• Description of the task
Copying task for the records below: reproduce each one exactly and drop the pictures.

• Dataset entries
:::
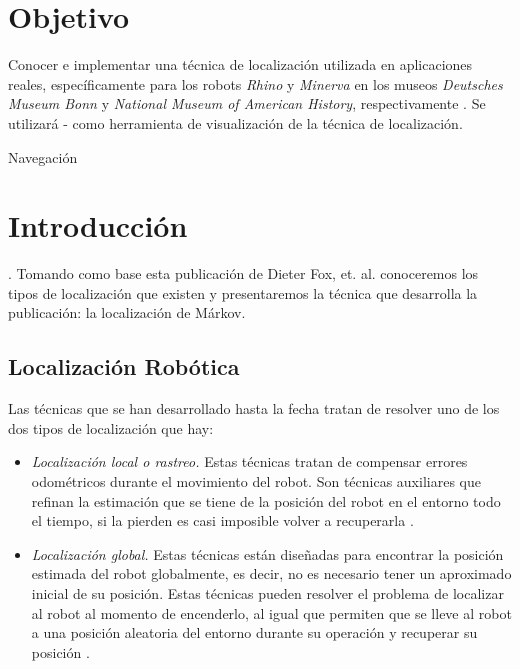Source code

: \section{Objetivo}

Conocer e implementar una técnica de localización utilizada en aplicaciones reales, específicamente para los robots \textit{Rhino} y \textit{Minerva} en los museos \textit{Deutsches Museum Bonn} y \textit{National Museum of American History}, respectivamente \parencite{Dieter1999}. Se utilizará \Java- como herramienta de visualización de la técnica de localización.

\begin{auxcode}
 \caption{Navegación}
 \centering
\end{auxcode}


\section{Introducci\'on}

 \parencite{Dieter1999}. Tomando como base esta publicación de Dieter Fox, et. al. conoceremos los tipos de localización que existen y presentaremos la técnica que desarrolla la publicación: la localización de Márkov.

\subsection{Localización Robótica}

Las técnicas que se han desarrollado hasta la fecha tratan de resolver uno de los dos tipos de localización que hay:

\begin{itemize}
  \item \textit{Localización local o rastreo.} Estas técnicas tratan de compensar errores odométricos durante el movimiento del robot. Son técnicas auxiliares que refinan la estimación que se tiene de la posición del robot en el entorno todo el tiempo, si la pierden es casi imposible volver a recuperarla \parencite{Dieter1999}.
  \item \textit{Localización global.} Estas técnicas están diseñadas para encontrar la posición estimada del robot globalmente, es decir, no es necesario tener un aproximado inicial de su posición. Estas técnicas pueden resolver el problema de localizar al robot al momento de encenderlo, al igual que permiten que se lleve al robot a una posición aleatoria del entorno durante su operación y recuperar su posición \parencite{Dieter1999}.
\end{itemize}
:::
• Written answer
Source code

: \section{Objetivo}

Conocer e implementar una técnica de localización utilizada en aplicaciones reales, específicamente para los robots \textit{Rhino} y \textit{Minerva} en los museos \textit{Deutsches Museum Bonn} y \textit{National Museum of American History}, respectivamente \parencite{Dieter1999}. Se utilizará \Java- como herramienta de visualización de la técnica de localización.

\begin{auxcode}
 \caption{Navegación}
 \centering
\end{auxcode}


\section{Introducci\'on}

 \parencite{Dieter1999}. Tomando como base esta publicación de Dieter Fox, et. al. conoceremos los tipos de localización que existen y presentaremos la técnica que desarrolla la publicación: la localización de Márkov.

\subsection{Localización Robótica}

Las técnicas que se han desarrollado hasta la fecha tratan de resolver uno de los dos tipos de localización que hay:

\begin{itemize}
  \item \textit{Localización local o rastreo.} Estas técnicas tratan de compensar errores odométricos durante el movimiento del robot. Son técnicas auxiliares que refinan la estimación que se tiene de la posición del robot en el entorno todo el tiempo, si la pierden es casi imposible volver a recuperarla \parencite{Dieter1999}.
  \item \textit{Localización global.} Estas técnicas están diseñadas para encontrar la posición estimada del robot globalmente, es decir, no es necesario tener un aproximado inicial de su posición. Estas técnicas pueden resolver el problema de localizar al robot al momento de encenderlo, al igual que permiten que se lleve al robot a una posición aleatoria del entorno durante su operación y recuperar su posición \parencite{Dieter1999}.
\end{itemize}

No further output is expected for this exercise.